**Task material**:
- Opening Delimiter -

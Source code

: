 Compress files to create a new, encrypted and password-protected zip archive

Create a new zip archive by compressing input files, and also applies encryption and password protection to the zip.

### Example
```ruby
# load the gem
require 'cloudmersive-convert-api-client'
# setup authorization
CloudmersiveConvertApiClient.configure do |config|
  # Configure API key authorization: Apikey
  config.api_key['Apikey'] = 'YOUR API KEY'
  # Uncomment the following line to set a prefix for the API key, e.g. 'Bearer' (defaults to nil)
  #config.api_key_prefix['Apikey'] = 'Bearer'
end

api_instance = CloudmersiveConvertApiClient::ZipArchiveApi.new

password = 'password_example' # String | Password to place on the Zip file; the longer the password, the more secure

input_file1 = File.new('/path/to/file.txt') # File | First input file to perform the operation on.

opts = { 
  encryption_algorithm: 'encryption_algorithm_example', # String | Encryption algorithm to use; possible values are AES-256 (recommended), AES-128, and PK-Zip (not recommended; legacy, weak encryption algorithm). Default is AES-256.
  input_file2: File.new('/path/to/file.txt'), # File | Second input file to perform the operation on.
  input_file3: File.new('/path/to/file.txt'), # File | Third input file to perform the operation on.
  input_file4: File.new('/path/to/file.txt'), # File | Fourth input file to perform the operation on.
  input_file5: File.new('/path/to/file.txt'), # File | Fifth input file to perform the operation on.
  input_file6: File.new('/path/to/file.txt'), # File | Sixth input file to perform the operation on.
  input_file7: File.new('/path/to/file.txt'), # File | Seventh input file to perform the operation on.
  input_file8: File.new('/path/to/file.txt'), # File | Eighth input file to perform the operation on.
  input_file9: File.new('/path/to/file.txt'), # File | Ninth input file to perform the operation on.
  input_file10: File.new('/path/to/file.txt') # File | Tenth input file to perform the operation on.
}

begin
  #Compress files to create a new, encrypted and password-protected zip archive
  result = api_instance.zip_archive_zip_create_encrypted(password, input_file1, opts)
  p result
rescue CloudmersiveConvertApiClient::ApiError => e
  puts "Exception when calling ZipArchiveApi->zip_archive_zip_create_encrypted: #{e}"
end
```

- Closing Delimiter -

**Problem requirements**:
Your answer should be one number, the count of lines in the records that contain the string "opts".

**Solution to the problem**:
2